Image-classification-Convolutional-Neural-Network

Project Title: American Sign Language (ASL) Image Classification

Deep learning: Image Classification using a Convolutional Neural Network

Overview

American Sign Language (ASL) serves as a primary means of communication for many deaf individuals. This project delves into the development of a convolutional neural network (CNN) designed to classify images of ASL letters.

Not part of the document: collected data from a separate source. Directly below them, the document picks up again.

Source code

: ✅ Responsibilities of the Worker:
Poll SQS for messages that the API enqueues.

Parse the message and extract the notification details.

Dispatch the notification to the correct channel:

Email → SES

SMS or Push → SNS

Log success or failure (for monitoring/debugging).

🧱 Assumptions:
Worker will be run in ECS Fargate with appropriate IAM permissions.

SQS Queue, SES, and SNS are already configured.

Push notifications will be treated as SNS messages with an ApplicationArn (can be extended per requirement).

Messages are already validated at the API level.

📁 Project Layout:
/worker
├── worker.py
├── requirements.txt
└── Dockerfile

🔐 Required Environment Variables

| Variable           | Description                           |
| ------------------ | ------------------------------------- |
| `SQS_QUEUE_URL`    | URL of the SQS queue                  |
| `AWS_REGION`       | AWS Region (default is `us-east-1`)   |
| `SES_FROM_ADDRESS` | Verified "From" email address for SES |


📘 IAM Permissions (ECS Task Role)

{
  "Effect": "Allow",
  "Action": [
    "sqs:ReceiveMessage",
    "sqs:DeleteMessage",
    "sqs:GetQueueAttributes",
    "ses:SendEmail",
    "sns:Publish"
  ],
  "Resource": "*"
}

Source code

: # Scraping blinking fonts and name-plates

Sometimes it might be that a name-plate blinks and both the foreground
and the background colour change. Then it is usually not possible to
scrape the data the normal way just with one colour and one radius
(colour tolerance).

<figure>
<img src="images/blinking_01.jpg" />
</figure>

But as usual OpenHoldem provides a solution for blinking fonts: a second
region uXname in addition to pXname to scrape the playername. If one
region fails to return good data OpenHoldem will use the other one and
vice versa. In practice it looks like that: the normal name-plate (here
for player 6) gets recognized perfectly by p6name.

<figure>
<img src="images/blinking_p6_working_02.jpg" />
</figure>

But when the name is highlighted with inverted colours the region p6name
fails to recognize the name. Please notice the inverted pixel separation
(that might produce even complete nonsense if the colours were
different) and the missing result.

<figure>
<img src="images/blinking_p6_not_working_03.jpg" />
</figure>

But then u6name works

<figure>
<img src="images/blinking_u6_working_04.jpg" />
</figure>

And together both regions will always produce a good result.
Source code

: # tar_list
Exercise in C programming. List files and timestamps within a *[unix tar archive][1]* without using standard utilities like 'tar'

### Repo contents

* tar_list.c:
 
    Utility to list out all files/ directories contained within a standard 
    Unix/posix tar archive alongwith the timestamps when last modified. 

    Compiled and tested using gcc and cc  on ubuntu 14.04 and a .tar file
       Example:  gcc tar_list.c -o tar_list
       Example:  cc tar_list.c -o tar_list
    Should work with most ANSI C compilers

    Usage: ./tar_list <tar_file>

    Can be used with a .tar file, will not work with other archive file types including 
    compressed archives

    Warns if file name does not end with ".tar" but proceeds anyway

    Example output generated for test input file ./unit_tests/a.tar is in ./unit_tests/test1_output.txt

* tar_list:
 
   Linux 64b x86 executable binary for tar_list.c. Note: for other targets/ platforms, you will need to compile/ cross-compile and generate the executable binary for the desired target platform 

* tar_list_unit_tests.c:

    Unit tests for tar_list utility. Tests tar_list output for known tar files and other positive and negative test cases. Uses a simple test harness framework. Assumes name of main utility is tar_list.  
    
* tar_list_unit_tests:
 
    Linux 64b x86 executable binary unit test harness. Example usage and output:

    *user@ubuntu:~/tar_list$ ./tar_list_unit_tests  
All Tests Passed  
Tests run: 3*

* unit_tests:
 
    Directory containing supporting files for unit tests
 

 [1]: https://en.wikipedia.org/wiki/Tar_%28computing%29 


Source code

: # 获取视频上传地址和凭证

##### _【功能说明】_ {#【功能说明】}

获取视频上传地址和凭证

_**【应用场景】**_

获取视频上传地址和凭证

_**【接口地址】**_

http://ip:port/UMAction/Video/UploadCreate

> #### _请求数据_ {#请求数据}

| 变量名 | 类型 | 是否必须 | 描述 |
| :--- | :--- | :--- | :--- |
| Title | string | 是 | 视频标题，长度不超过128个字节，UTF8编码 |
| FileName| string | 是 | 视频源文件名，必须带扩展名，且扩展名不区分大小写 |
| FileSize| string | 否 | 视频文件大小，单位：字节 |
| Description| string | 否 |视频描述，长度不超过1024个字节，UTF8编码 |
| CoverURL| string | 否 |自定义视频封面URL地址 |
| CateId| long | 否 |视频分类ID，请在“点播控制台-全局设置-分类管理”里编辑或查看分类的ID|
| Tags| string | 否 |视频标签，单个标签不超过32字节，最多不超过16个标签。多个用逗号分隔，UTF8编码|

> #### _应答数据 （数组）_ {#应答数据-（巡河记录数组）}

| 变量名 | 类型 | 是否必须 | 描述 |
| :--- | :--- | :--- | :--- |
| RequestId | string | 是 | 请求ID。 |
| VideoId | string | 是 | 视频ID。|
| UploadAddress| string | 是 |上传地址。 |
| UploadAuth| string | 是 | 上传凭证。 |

The primary goal is to construct a model capable of recognizing individual letters, laying the groundwork for the creation of a sign language translation system.

Project Structure

1. Introduction to ASL

2. Data Loading and Preprocessing

3. Visualizing the Training Data

4. Dataset Examination

5. One-Hot Encoding

6. Model Definition

7. Model Compilation

8. Model Training

9. Model Testing

10. Visualizing Misclassifications

How to Use

  1. Ensure you have the necessary dependencies installed (e.g., TensorFlow, NumPy, Matplotlib).
  2. Execute the provided code cells in a Jupyter notebook or an equivalent environment.
  3. Follow the step-by-step instructions for data loading, preprocessing, model training, and evaluation.
  4. Examine the model’s performance on the test set and visualize misclassifications.

Conclusion

The CNN model for ASL image classification gives an accuracy of 93% on the test set. Further enhancements and refinements can be explored to improve the model’s accuracy and robustness using Dropuouts or Batch Normalization including considering more epochs during the training process.